Priors

Bayes’ Rule gives us a method to update our beleifs based on prior knowledge. In words, this looks like:

\[posterior = \frac{likelihood \ast prior}{marginal}\]

Which can also be stated as:

\[posterior = \frac{likelihood \ast prior}{evidence}\]

Or, being explicit about data \(\mathcal{D}\) and parameters \(\theta\), we might write it as:

\[p(\theta|\mathcal{D}) = \frac{p(\mathcal{D}|\theta) \ast p(\theta)}{p(\mathcal{D})}\]

This is a change in frame of reference with respect to variable data and fixed parameters which is the hallmark of Bayesian thinking. After you observe the data, it is fixed. This session we will talk about priors, how to think about the prior and what influence it has on the posterior.

General references:

  • Pattern Recognition and Machine Learning (9780387310732) Bishop, Christopher M.

  • Statistical Inference (9780534243128): Casella, George, Berger, Roger L.

  • Probability Theory and Statistical Inference: Empirical Modeling with Observational Data (9781107185142): Spanos, A.

  • Bayesian Models: A Statistical Primer for Ecologists (9780691159287): Hobbs, N. Thompson, Hooten, Mevin B.

  • A First Course in Bayesian Statistical Methods (0387922997): Hoff, Peter D.




Prior * Likelihood

In learning about Bayes’ Rule, we saw how our prior information about the occurrence of an event is updated through the conditional probability of an event. We are now considering the case where both the conditional probability of data|parameters and the prior are distributions (including possibly the uniform).

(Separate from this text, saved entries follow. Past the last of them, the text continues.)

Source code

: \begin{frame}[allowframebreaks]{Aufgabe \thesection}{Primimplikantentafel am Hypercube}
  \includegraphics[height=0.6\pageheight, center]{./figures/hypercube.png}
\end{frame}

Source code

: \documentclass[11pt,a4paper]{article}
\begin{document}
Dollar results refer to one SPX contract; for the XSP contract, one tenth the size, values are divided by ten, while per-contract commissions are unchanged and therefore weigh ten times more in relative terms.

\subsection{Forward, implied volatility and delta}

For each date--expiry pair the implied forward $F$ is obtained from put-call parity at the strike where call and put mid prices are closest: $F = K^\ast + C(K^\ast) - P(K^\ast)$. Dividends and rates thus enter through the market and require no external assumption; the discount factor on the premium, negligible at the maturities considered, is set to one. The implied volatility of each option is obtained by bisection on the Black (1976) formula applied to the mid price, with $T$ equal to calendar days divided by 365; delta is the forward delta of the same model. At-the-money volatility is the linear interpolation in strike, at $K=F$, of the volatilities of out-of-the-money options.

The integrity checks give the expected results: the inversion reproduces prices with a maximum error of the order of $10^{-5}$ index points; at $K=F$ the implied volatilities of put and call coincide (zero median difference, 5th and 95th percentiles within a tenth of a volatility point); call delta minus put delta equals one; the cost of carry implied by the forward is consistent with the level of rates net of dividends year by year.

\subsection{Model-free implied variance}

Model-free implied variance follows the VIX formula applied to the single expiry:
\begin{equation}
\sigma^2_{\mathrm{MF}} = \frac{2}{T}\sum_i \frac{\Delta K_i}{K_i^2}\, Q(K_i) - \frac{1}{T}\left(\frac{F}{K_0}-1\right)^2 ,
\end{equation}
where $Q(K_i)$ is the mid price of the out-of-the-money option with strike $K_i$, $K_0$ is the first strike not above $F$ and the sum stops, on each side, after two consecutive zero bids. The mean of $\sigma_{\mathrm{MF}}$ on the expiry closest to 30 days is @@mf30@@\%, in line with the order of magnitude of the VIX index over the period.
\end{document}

As related to Bayes’ Rule, the prior is the unconditional probability of the parameters before (new) data. Priors can come from a number of sources including

  • past experiments or experience

  • some sort of desire for balance or weighting in a decision

  • non-informative, but objective

  • mathematical convenience

Choice of the prior is as much about what is currently known about the parameters as it is about the goal of the analysis. This makes the choice of prior subjective and often contested. How do we choose priors? Two broad categories could include:

  • noninformative

  • informative

The priors can also be proper, ie conform to the rules of probability and integrate to 1, or improper. As an example, consider the uniform distribution as a prior to the mean in a normal distribution, we want to apply equal weights to all possible values of \(\mu\). However, \(\mu \in [-\infty,\infty]\) and our uniform prior must span the same range. Jeffrey’s prior is another example of an (often) improper prior discussed below.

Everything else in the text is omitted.